Nb: 0 to 0.050% The wire of this embodiment may not contain Nb. Nb combines with N and C to form carbides, nitrides, or carbonitrides, and through its pinning effect, it has the effect of minimizing Vostian iron particles during hot rolling delay, and has the effect of improving steel Effect of torsional properties. In order to obtain this effect, Nb should preferably contain 0.002% or more. From the viewpoint of improving the torsional characteristics, it is more preferable to set the Nb content to be 0.003% or more, and to contain Nb of 0.004% or more. On the other hand, if the content of Nb is more than 0.050%, not only its effect will be saturated, but also the steel sheet will crack during the step of rolling the steel block or cast piece into pieces, which will also cause poor manufacturability of the steel. Effect, the Nb content should be set to 0.050% or less. And the Nb content is more preferably 0.030% or less.

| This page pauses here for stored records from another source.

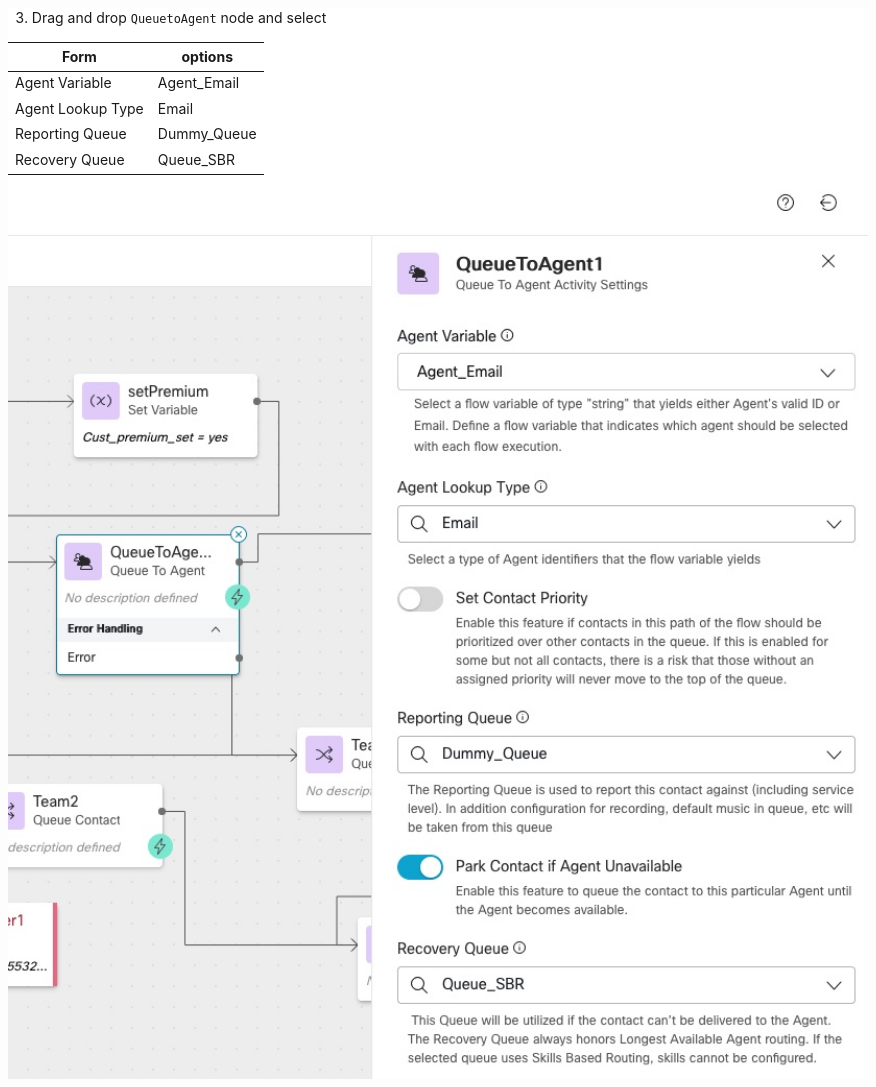>
3. Drag and drop ```QueuetoAgent``` node and select

|  Form|	options |
|----------|------------------|
|Agent Variable |	Agent_Email|
|Agent Lookup Type|	Email|
|Reporting Queue|	Dummy_Queue|
|Recovery Queue|	Queue_SBR|


<img align="middle" src="Images/Lab5/3.jpg" width="1000" />
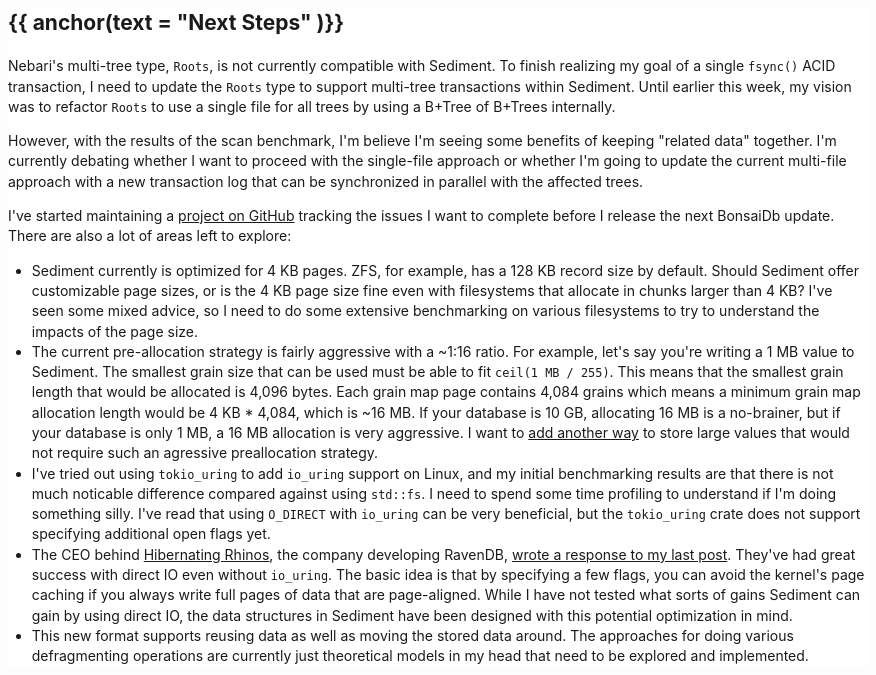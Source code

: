 ## {{ anchor(text = "Next Steps" )}}

Nebari's multi-tree type, `Roots`, is not currently compatible with Sediment. To
finish realizing my goal of a single `fsync()` ACID transaction, I need to
update the `Roots` type to support multi-tree transactions within Sediment.
Until earlier this week, my vision was to refactor `Roots` to use a single file
for all trees by using a B+Tree of B+Trees internally.

However, with the results of the scan benchmark, I'm believe I'm seeing some
benefits of keeping "related data" together. I'm currently debating whether I
want to proceed with the single-file approach or whether I'm going to update the
current multi-file approach with a new transaction log that can be synchronized
in parallel with the affected trees.

I've started maintaining a [project on GitHub][bonsaidb-v0.5] tracking the
issues I want to complete before I release the next BonsaiDb update. There are
also a lot of areas left to explore:

- Sediment currently is optimized for 4 KB pages. ZFS, for example, has a 128 KB
  record size by default. Should Sediment offer customizable page sizes, or is
  the 4 KB page size fine even with filesystems that allocate in chunks larger
  than 4 KB? I've seen some mixed advice, so I need to do some extensive
  benchmarking on various filesystems to try to understand the impacts of the
  page size.
- The current pre-allocation strategy is fairly aggressive with a ~1:16 ratio.
  For example, let's say you're writing a 1 MB value to Sediment. The smallest
  grain size that can be used must be able to fit `ceil(1 MB / 255)`. This means
  that the smallest grain length that would be allocated is 4,096 bytes. Each
  grain map page contains 4,084 grains which means a minimum grain map
  allocation length would be 4 KB * 4,084, which is ~16 MB. If your database is
  10 GB, allocating 16 MB is a no-brainer, but if your database is only 1 MB, a
  16 MB allocation is very aggressive. I want to [add another
  way][oversized-blobs] to store large values that would not require such an
  agressive preallocation strategy.
- I've tried out using `tokio_uring` to add `io_uring` support on Linux, and my
  initial benchmarking results are that there is not much noticable difference
  compared against using `std::fs`. I need to spend some time profiling to
  understand if I'm doing something silly. I've read that using `O_DIRECT` with
  `io_uring` can be very beneficial, but the `tokio_uring` crate does not
  support specifying additional open flags yet.
- The CEO behind [Hibernating Rhinos][hibernating-rhinos], the company
  developing RavenDB, [wrote a response to my last post][ravendb-re]. They've
  had great success with direct IO even without `io_uring`. The basic idea is
  that by specifying a few flags, you can avoid the kernel's page caching if you
  always write full pages of data that are page-aligned. While I have not tested
  what sorts of gains Sediment can gain by using direct IO, the data structures
  in Sediment have been designed with this potential optimization in mind.
- This new format supports reusing data as well as moving the stored data
  around. The approaches for doing various defragmenting operations are
  currently just theoretical models in my head that need to be explored and
  implemented.


[sediment]: https://github.com/khonsulabs/sediment
[nebari]: https://github.com/khonsulabs/nebari
[bonsaidb]: https://github.com/khonsulabs/bonsaidb
[nebari-benchmarks]: https://github.com/khonsulabs/nebari/tree/main/benchmarks
[couchdb]: https://couchdb.apache.org/
[wal]: https://en.wikipedia.org/wiki/Write-ahead_logging
[grain-allocation-refactor]: https://github.com/khonsulabs/sediment/issues/4
[rocksdb]: https://github.com/facebook/rocksdb
[rocksdb-crate]: https://crates.io/crates/rocksdb
[benchmark]: https://github.com/khonsulabs/sediment/blob/8b43f044a8daad85dbdf2218c2a7a7ced6bc9759/benchmarks/benches/inserts.rs
[refactor-scan]: https://github.com/khonsulabs/nebari/issues/11
[bonsaidb-v0.5]: https://github.com/orgs/khonsulabs/projects/10
[ravendb-re]: https://ayende.com/blog/197377-C/re-bonsaidb-performance-update-a-deep-dive-on-file-synchronization
[oversized-blobs]: https://github.com/khonsulabs/sediment/issues/13
[hibernating-rhinos]: https://hibernatingrhinos.com/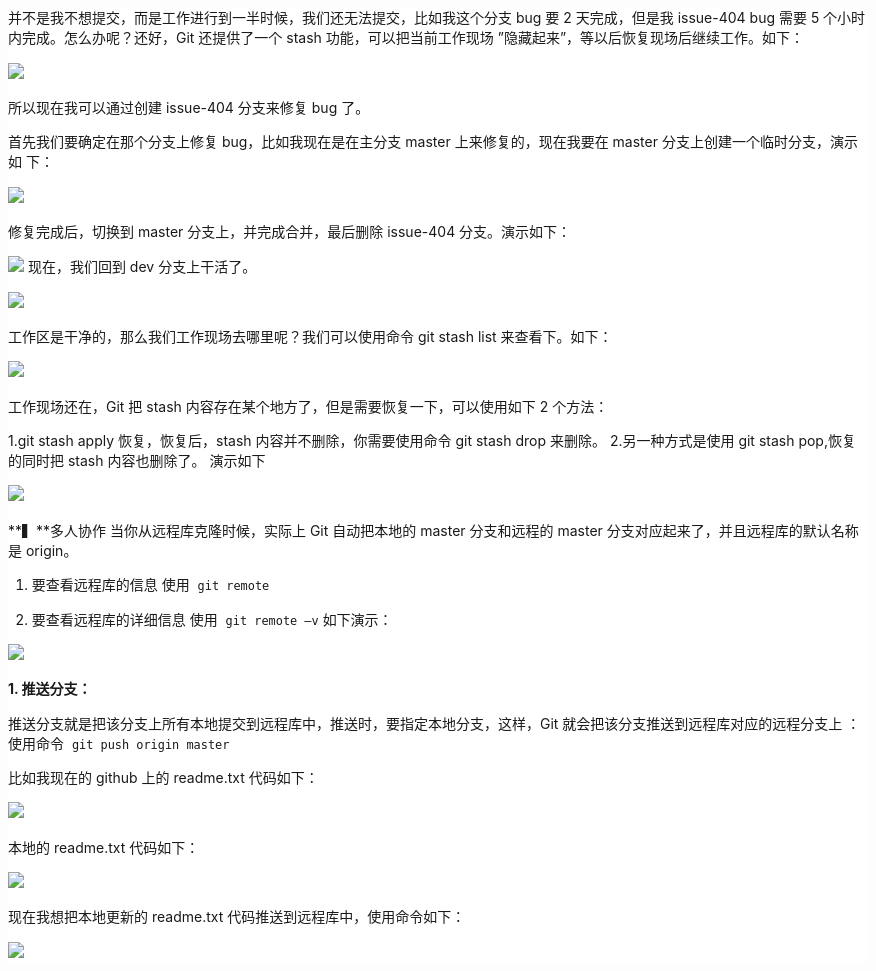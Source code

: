并不是我不想提交，而是工作进行到一半时候，我们还无法提交，比如我这个分支 bug 要 2 天完成，但是我 issue-404 bug 需要 5 个小时内完成。怎么办呢？还好，Git 还提供了一个 stash 功能，可以把当前工作现场 ”隐藏起来”，等以后恢复现场后继续工作。如下：

![](https://imgconvert.csdnimg.cn/aHR0cHM6Ly9tbWJpei5xcGljLmNuL21tYml6X3BuZy9lMWptSXpScHdXaWFFeW5wRndXU21yNTlpY2ozODZyS0t4WEtiMWxTRWRuYWF2Q25pYmNPNFg1SnN1bTFCaWJoUE5JQ052RTRFZmljZ09NaWFHbzk1QmlhNjZySHcvNjQw?x-oss-process=image/format,png)

所以现在我可以通过创建 issue-404 分支来修复 bug 了。

首先我们要确定在那个分支上修复 bug，比如我现在是在主分支 master 上来修复的，现在我要在 master 分支上创建一个临时分支，演示如 下：

![](https://imgconvert.csdnimg.cn/aHR0cHM6Ly9tbWJpei5xcGljLmNuL21tYml6X3BuZy9lMWptSXpScHdXaWFFeW5wRndXU21yNTlpY2ozODZyS0t4VmxJdGZtczBwWWliZ1BkSFJNVnlpYUhRR2ljb00wN2lhcEtudlU3eFdxOEsxeWhxZmp6bnJyWEtCdy82NDA?x-oss-process=image/format,png)

修复完成后，切换到 master 分支上，并完成合并，最后删除 issue-404 分支。演示如下：

![](https://imgconvert.csdnimg.cn/aHR0cHM6Ly9tbWJpei5xcGljLmNuL21tYml6X3BuZy9lMWptSXpScHdXaWFFeW5wRndXU21yNTlpY2ozODZyS0t4TVZ0bDltNGVBZlRuc0d0TTFpYmhlc05vczlJUHdycGNkaWJjaGM3b2NGUWZpYkdjbUpaekp0MUhnLzY0MA?x-oss-process=image/format,png)
现在，我们回到 dev 分支上干活了。

![](https://imgconvert.csdnimg.cn/aHR0cHM6Ly9tbWJpei5xcGljLmNuL21tYml6X3BuZy9lMWptSXpScHdXaWFFeW5wRndXU21yNTlpY2ozODZyS0t4WEVPRlBQZ0NJTW5JSjh1ZE5Xb2NtV3dobXdXaWJ1dklTaDdwSXhnRGhEVG1RQmRSWG5kaWFsYncvNjQw?x-oss-process=image/format,png)

工作区是干净的，那么我们工作现场去哪里呢？我们可以使用命令 git stash list 来查看下。如下：

![](https://imgconvert.csdnimg.cn/aHR0cHM6Ly9tbWJpei5xcGljLmNuL21tYml6X3BuZy9lMWptSXpScHdXaWFFeW5wRndXU21yNTlpY2ozODZyS0t4b2trUTg1UERSVmtUMjNqUUNQUHFUSWNpYnRidEZ4SWFYN1pIc2hWeGwzNVQzUVJ2czVWVE9iQS82NDA?x-oss-process=image/format,png)

工作现场还在，Git 把 stash 内容存在某个地方了，但是需要恢复一下，可以使用如下 2 个方法：

1.git stash apply 恢复，恢复后，stash 内容并不删除，你需要使用命令 git stash drop 来删除。 2.另一种方式是使用 git stash pop,恢复的同时把 stash 内容也删除了。
演示如下

![](https://imgconvert.csdnimg.cn/aHR0cHM6Ly9tbWJpei5xcGljLmNuL21tYml6X3BuZy9lMWptSXpScHdXaWFFeW5wRndXU21yNTlpY2ozODZyS0t4VXpFNzV4QThkZVhGeGR3YW9ra0V0WFhXS2VRdzFmRmxWelMxT1U0MHVmcXhCYTMxcmp5aWNVZy82NDA?x-oss-process=image/format,png)

**▍**多人协作
当你从远程库克隆时候，实际上 Git 自动把本地的 master 分支和远程的 master 分支对应起来了，并且远程库的默认名称是 origin。

1.  要查看远程库的信息 使用  `git remote`

2.  要查看远程库的详细信息 使用  `git remote –v`
    如下演示：

![](https://imgconvert.csdnimg.cn/aHR0cHM6Ly9tbWJpei5xcGljLmNuL21tYml6X3BuZy9lMWptSXpScHdXaWFFeW5wRndXU21yNTlpY2ozODZyS0t4eEZGRG5tdUp0RGlid2JUQ1FXUzR6NEU1RE4yTzV4bnE1V0x6SVB5OHkzZlBMdDNYaFVsd0ZpY0EvNjQw?x-oss-process=image/format,png)

**1\. 推送分支：**

推送分支就是把该分支上所有本地提交到远程库中，推送时，要指定本地分支，这样，Git 就会把该分支推送到远程库对应的远程分支上 ：使用命令  `git push origin master`

比如我现在的 github 上的 readme.txt 代码如下：

![](https://imgconvert.csdnimg.cn/aHR0cHM6Ly9tbWJpei5xcGljLmNuL21tYml6X3BuZy9lMWptSXpScHdXaWFFeW5wRndXU21yNTlpY2ozODZyS0t4ak1KYXJMUnpSUElwUmRscjBueFlWOGFzelpiaE1iWlpjY2xUR29VNjVnVkVsVExyNWwyckJ3LzY0MA?x-oss-process=image/format,png)

本地的 readme.txt 代码如下：

![](https://imgconvert.csdnimg.cn/aHR0cHM6Ly9tbWJpei5xcGljLmNuL21tYml6X3BuZy9lMWptSXpScHdXaWFFeW5wRndXU21yNTlpY2ozODZyS0t4Tlo3UnNzYkQzeDMwYVRTTmx2aFpBbWVYd0RRbnhETWh5N3JqZ3FvdWFZWGF0a2pCWWlhUlJ4Zy82NDA?x-oss-process=image/format,png)

现在我想把本地更新的 readme.txt 代码推送到远程库中，使用命令如下：

![](https://imgconvert.csdnimg.cn/aHR0cHM6Ly9tbWJpei5xcGljLmNuL21tYml6X3BuZy9lMWptSXpScHdXaWFFeW5wRndXU21yNTlpY2ozODZyS0t4bFlNcWI5ZEdxcTh2SjNuNmpZS3Q4RG0xQWYwaWFmWGgyZUhTSWppYWprNFF0YXdLWDVOSVdrUFEvNjQw?x-oss-process=image/format,png)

B: 0 ~ 0.0040% The wire in this embodiment may not contain B. Containing a trace amount of B has the effect of reducing the iron and grain structure of steel. To ensure the effect, it is desirable to contain B in an amount of 0.0001% or more. Even if it contains more than 0.0040% of B, not only the effect will be saturated, but also coarse nitrides will be generated, so the torsional characteristics will be reduced. Therefore, the B content when contained is set to 0.0040% or less. When it is desired to increase the area ratio of the boron iron structure, it is preferable to set the B content to be 0.0004% or more, and it is more desirable to set the B content to be 0.0007% or more. In addition, the B content required for improving the torsional characteristics should be 0.0035% or less, and more preferably 0.0030% or less.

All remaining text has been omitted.